California is building the largest battery in the world near San Francisco, and they intend to power it from solar panels and windmills. They claim this is the ultimate in being 'green,' but it’s not! This construction project is creating an environmental disaster and here is why. The main problem with producing solar arrays is again, the chemicals needed to process silicate into the silicon used in the panels. To produce silicon pure enough, requires using hydrochloric acid, sulfuric acid, nitric acid, hydrogen fluoride, trichloroethane, and acetone. Additionally, they will also use gallium, arsenide, copper-indium-gallium-di-selenide, and cadmium-telluride, which are ALL highly toxic materials. Silicone dust is a hazard to the workers, and solar-panels cannot be recycled. They all end up in landfills which will further pollute the earth over time.
Windmills are the ultimate in embedded costs and environmental destruction. Each weighs 1688 tons (the equivalent of 23 houses) and contains 1300 tons of concrete, 295 tons of steel, 48 tons of iron, 24 tons of fiberglass, and the hard to extract rare earths neodymium, praseodymium, and dysprosium.
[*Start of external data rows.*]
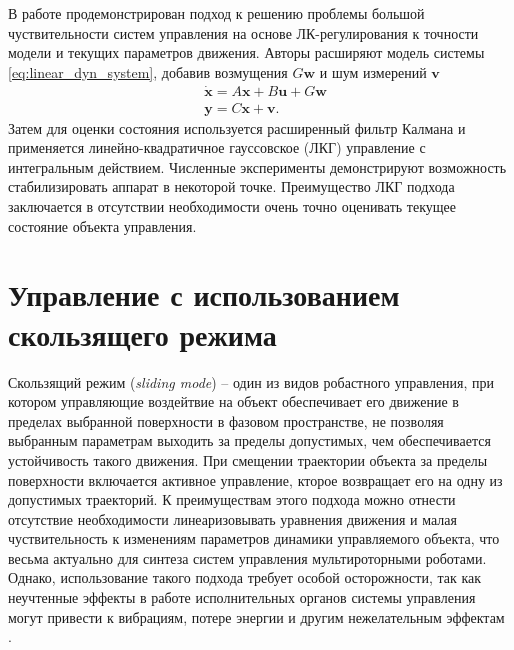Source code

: В работе  \cite{Minh01} продемонстрирован подход к решению проблемы большой чуствительности систем управления на основе ЛК-регулирования к точности модели и текущих параметров движения. Авторы расширяют модель системы \eqref{eq:linear_dyn_system}, добавив возмущения $G \bm{w}$ и шум измерений $\bm{v}$
\begin{equation} \label{eq:linear_dyn_system_noisy}
\begin{aligned}
&\dot{\bm{x}} = A\bm{x} + B\bm{u} + G \bm{w}\\
&\bm{y} = C \bm{x} + \bm{v}.
\end{aligned}
\end{equation}
Затем для оценки состояния используется расширенный фильтр Калмана и применяется линейно-квадратичное гауссовское (ЛКГ) управление с интегральным действием. Численные эксперименты демонстрируют возможность стабилизировать аппарат в некоторой точке. Преимущество ЛКГ подхода заключается в отсутствии необходимости очень точно оценивать текущее состояние объекта управления.

\section{Управление с использованием скользящего режима}

Скользящий режим (\textit{sliding mode}) -- один из видов робастного управления, при котором управляющие воздейтвие на объект обеспечивает его движение в пределах выбранной поверхности в фазовом пространстве, не позволяя выбранным параметрам выходить за пределы допустимых, чем обеспечивается устойчивость такого движения.
При смещении траектории объекта за пределы поверхности включается активное управление, кторое возвращает его на одну из допустимых траекторий.
К преимуществам этого подхода можно отнести отсутствие необходимости линеаризовывать уравнения движения и малая чуствительность к изменениям параметров динамики управляемого объекта, что весьма актуально для синтеза систем управления мультироторными роботами.
Однако, использование такого подхода требует особой осторожности, так как неучтенные эффекты в работе исполнительных органов системы управления могут привести к вибрациям, потере энергии и другим нежелательным эффектам \cite{Utkin01}.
Each blade weighs 81,000 pounds and will last 15 to 20 years, at which time it must be replaced. Sadly, both solar arrays and windmills kill birds, bats, and migratory insects.
There may be a place for these technologies, but look beyond the MYTH of zero emissions. It is very likely that EVs and windmills will be abandoned once the embedded environmental costs of making and replacing them become apparent. "Going Green" may sound like the Utopian ideal and are easily espoused, catchy buzzwords, but when the hidden and embedded costs is realistically understood, we will find that “Going Green” is extremely destructive to the Earth's environment.